Hurrel and Trenberth, of NCAR, concluded that although the MSU data are "excellent for examining inter-annual variability of tropospheric temperature," the MSU record contains "spurious trends" produced by satellite measurement "noise," orbit inconsistencies, and errors introduced during transitions from one satellite to the next. After analysis of the satellite record with these concerns in mind, the NCAR scientists said that the satellite record actually shows slight warming rather than cooling trends in the atmosphere.

Spencer and Christy remain confident of the satellite record's integrity, and argue that sufficient temporal overlap of instruments occurs during satellite transitions.

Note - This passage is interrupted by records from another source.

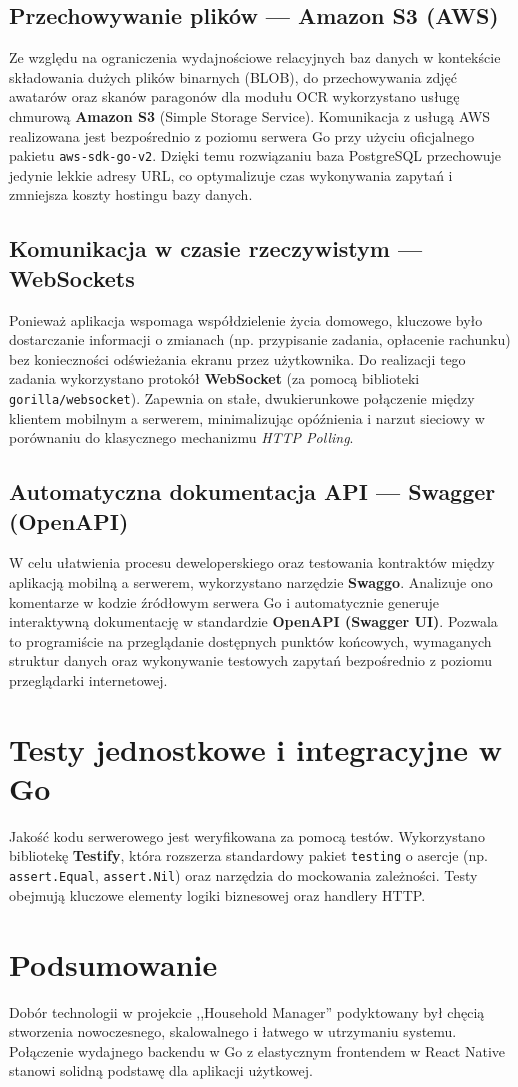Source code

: \subsection{Przechowywanie plików --- Amazon S3 (AWS)}
Ze względu na ograniczenia wydajnościowe relacyjnych baz danych w kontekście składowania dużych plików binarnych (BLOB), do przechowywania zdjęć awatarów oraz skanów paragonów dla modułu OCR wykorzystano usługę chmurową \textbf{Amazon S3} (Simple Storage Service). Komunikacja z usługą AWS realizowana jest bezpośrednio z poziomu serwera Go przy użyciu oficjalnego pakietu \texttt{aws-sdk-go-v2}. Dzięki temu rozwiązaniu baza PostgreSQL przechowuje jedynie lekkie adresy URL, co optymalizuje czas wykonywania zapytań i zmniejsza koszty hostingu bazy danych.

\subsection{Komunikacja w czasie rzeczywistym --- WebSockets}
Ponieważ aplikacja wspomaga współdzielenie życia domowego, kluczowe było dostarczanie informacji o zmianach (np. przypisanie zadania, opłacenie rachunku) bez konieczności odświeżania ekranu przez użytkownika. Do realizacji tego zadania wykorzystano protokół \textbf{WebSocket} (za pomocą biblioteki \texttt{gorilla/websocket}). Zapewnia on stałe, dwukierunkowe połączenie między klientem mobilnym a serwerem, minimalizując opóźnienia i narzut sieciowy w porównaniu do klasycznego mechanizmu \textit{HTTP Polling}.

\subsection{Automatyczna dokumentacja API --- Swagger (OpenAPI)}
W celu ułatwienia procesu deweloperskiego oraz testowania kontraktów między aplikacją mobilną a serwerem, wykorzystano narzędzie \textbf{Swaggo}. Analizuje ono komentarze w kodzie źródłowym serwera Go i automatycznie generuje interaktywną dokumentację w standardzie \textbf{OpenAPI (Swagger UI)}. Pozwala to programiście na przeglądanie dostępnych punktów końcowych, wymaganych struktur danych oraz wykonywanie testowych zapytań bezpośrednio z poziomu przeglądarki internetowej.

\section{Testy jednostkowe i integracyjne w Go}

Jakość kodu serwerowego jest weryfikowana za pomocą testów. Wykorzystano bibliotekę \textbf{Testify}, która rozszerza standardowy pakiet \texttt{testing} o asercje (np. \texttt{assert.Equal}, \texttt{assert.Nil}) oraz narzędzia do mockowania zależności. Testy obejmują kluczowe elementy logiki biznesowej oraz handlery HTTP.

\section{Podsumowanie}

Dobór technologii w projekcie ,,Household Manager'' podyktowany był chęcią stworzenia nowoczesnego, skalowalnego i łatwego w utrzymaniu systemu. Połączenie wydajnego backendu w Go z elastycznym frontendem w React Native stanowi solidną podstawę dla aplikacji użytkowej.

Moreover, the atmospheric temperatures are validated, they said, by thermometer measurements made from weather balloons called radiosondes. "A big strength of the MSU is that it's been independently validated by radiosondes. Wherever the MSU detected a radiosonde, a check of the two shows they're in substantial agreement," Christy said.

Spencer and Christy will soon respond to Hurrel and Trenberth's challenge. However, if Hurrel and Trenberth are right, the atmospheric and surface temperature record are not in disagreement after all, and those skeptical of global temperature increases shown by the surface record have lost the main ground from which they dispute "global warming."

The MSU data, which were previously archived at NASA's former DAAC at the Marshall Space Flight Center, are now distributed by NASA's Global Hydrometeorology Resource Center (GHRC) DAAC at NASA's Global Hydrology and Climate Center.

References

Christy, J. R., 1995. Temperature above the surface layer. Climatic Change. 31:455-474.

Hurrel, J. W., and K. E. Trenberth, 1997. Spurious trends in satellite MSU temperatures from merging different. Nature. 386:164-7.

Spencer, R. W., and J. R. Christy, 1990. Precise monitoring of global temperature trends from satellites. Science. 247:1558-62.

Spencer, R. W., and J. R. Christy, 1992. Precision and radiosonde validation of satellite gridpoint temperature anomalies, Part I: MSU Channel 2. Journal of Climate. 5:847-57.

Spencer, R. W., and J. R. Christy, 1992: Precision and radiosonde validation of satellite gridpoint temperature anomalies, Part II: A tropospheric retrieval and trends during 1979-90. Journal of Climate. 5:858-66.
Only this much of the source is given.